| TASK REQUIREMENTS |
Only a number is wanted here. Tally the lines of the data that contain "thread".

********

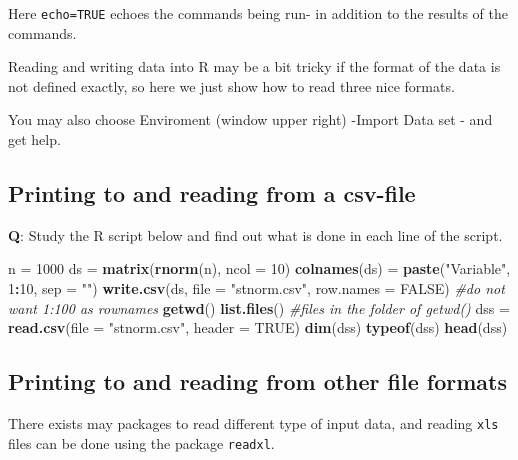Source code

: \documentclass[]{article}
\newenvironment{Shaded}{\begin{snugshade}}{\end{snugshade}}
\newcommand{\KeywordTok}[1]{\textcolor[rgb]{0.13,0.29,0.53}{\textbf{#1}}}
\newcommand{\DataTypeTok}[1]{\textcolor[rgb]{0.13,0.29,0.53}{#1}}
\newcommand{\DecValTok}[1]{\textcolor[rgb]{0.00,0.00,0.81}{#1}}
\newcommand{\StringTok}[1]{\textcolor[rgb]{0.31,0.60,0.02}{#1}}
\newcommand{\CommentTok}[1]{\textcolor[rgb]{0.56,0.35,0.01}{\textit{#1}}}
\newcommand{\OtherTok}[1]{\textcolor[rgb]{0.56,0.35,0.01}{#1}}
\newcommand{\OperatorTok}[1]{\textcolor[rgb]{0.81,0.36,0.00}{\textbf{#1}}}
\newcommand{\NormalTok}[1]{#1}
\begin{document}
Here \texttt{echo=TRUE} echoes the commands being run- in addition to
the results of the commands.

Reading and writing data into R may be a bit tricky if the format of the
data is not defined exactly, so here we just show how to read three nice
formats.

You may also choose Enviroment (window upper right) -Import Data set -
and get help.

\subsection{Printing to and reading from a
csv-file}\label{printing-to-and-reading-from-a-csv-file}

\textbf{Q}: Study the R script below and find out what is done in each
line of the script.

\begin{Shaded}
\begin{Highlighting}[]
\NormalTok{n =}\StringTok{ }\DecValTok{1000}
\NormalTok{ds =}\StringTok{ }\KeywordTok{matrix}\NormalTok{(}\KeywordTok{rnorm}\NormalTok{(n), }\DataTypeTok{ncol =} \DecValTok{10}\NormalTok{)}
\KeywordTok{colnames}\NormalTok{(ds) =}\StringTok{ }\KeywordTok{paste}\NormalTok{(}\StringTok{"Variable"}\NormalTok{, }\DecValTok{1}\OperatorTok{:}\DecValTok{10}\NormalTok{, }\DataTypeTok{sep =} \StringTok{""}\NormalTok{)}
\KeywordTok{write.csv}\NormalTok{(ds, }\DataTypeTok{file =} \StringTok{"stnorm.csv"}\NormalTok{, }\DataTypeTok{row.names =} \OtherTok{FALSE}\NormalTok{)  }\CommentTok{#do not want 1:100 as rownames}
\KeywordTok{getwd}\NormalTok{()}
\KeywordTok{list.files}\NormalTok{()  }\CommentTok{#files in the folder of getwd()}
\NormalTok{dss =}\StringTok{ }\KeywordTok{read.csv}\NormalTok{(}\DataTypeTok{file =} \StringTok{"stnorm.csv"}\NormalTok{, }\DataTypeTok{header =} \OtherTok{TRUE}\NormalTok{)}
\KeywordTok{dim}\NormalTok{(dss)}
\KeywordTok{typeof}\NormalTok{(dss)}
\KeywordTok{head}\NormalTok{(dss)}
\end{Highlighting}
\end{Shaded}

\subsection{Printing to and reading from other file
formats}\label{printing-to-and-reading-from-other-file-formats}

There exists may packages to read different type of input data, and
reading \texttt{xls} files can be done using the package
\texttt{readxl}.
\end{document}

********

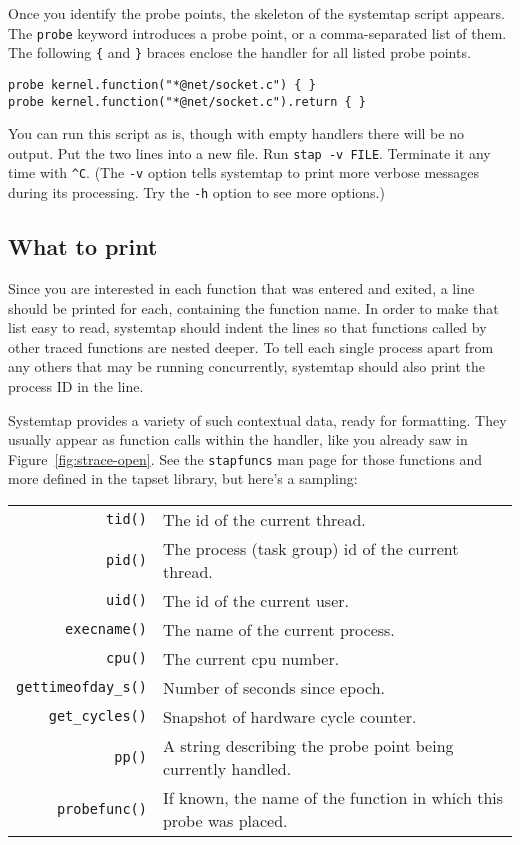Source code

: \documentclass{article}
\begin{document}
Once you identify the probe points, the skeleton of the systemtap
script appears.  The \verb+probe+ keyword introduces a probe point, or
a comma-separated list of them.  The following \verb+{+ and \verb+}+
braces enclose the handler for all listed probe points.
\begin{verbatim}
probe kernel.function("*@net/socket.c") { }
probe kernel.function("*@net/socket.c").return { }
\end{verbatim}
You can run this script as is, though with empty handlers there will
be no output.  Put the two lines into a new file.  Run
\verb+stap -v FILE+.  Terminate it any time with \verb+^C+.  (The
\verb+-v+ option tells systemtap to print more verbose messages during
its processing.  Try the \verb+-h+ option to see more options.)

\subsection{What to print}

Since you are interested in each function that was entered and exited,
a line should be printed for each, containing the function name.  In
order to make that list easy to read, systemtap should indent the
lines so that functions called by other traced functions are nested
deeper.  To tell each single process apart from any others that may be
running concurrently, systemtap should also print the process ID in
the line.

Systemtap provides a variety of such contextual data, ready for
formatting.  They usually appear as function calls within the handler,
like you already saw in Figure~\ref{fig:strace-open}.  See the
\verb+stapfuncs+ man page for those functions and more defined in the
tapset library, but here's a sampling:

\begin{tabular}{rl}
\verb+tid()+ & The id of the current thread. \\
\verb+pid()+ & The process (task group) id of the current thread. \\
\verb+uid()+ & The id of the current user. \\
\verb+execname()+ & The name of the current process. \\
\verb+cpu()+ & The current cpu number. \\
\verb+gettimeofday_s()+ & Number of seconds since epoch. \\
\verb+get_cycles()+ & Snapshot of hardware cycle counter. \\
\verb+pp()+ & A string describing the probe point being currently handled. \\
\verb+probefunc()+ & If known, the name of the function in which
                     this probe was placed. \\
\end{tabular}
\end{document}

********

| WRITTEN RESPONSE |
2